- From: Alastair Campbell <acampbell@nomensa.com>
- Date: Wed, 15 Feb 2017 14:29:52 +0000
- To: "White, Jason J" <jjwhite@ets.org>, GLWAI Guidelines WG org <w3c-wai-gl@w3.org>
Hi Jason, Thanks for the clarification, so for the conclusions: > (1) that it leaves the underlying purpose opaque to readers of the Guidelines As a minor aside, I would say that is the case for many or most 2.0 guidelines. We know them, but anyone new to them has to read the understanding to get anywhere. > (2) that it prevents content authors from understanding and applying the underlying purpose rather than the narrow testing requirement stated in the proposed SC We need to provide a baseline for testing, it is just whether the baseline values are in the SC text or not. I don’t feel strongly about that. > (3) if the testing requirement doesn't prove to be robust - if it can pass in ways that fail to achieve the actual purpose of allowing the necessary user adaptation - then it won't adequately address the accessibility need which it is designed to support.
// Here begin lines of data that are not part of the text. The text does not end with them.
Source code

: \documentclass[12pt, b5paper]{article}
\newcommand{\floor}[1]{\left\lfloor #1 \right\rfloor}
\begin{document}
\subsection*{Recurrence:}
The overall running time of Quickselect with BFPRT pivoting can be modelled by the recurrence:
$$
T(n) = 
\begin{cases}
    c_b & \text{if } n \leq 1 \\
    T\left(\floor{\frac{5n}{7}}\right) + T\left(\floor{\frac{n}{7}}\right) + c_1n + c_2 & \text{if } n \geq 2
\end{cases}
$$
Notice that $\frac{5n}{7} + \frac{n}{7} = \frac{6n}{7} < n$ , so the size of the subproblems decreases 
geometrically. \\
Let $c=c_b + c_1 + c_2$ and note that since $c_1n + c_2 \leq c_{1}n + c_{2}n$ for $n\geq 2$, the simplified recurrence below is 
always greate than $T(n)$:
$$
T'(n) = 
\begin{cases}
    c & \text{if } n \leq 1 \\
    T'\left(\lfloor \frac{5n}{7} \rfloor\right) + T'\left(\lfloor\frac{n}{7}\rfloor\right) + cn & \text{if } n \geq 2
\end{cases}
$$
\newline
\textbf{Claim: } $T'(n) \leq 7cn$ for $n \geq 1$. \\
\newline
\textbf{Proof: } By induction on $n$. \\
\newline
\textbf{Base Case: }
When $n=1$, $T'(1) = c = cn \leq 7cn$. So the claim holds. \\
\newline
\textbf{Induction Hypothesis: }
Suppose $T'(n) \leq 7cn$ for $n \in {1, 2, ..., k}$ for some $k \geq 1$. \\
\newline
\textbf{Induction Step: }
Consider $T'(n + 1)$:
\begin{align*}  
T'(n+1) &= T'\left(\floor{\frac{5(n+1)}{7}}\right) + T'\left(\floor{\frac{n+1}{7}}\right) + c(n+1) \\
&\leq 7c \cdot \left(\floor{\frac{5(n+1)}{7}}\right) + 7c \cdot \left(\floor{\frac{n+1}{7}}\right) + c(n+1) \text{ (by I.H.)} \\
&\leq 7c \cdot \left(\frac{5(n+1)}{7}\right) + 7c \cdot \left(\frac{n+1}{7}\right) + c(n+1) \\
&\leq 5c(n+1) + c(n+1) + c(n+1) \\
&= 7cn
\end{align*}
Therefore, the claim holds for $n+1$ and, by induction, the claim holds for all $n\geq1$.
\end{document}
And that is what the process I linked to is for – to ensure we have good techniques (and possibly failures) for this SC. If everyone is happy that the SC text is good in principle, then we can add a note to the effect that final publication of the SC will depend on there being good techniques (although I think that applies to all of them!) Cheers, -Alastair PS. Sorry for getting the SC manager wrong David, although it does apply to both as they are both forms of adaptation.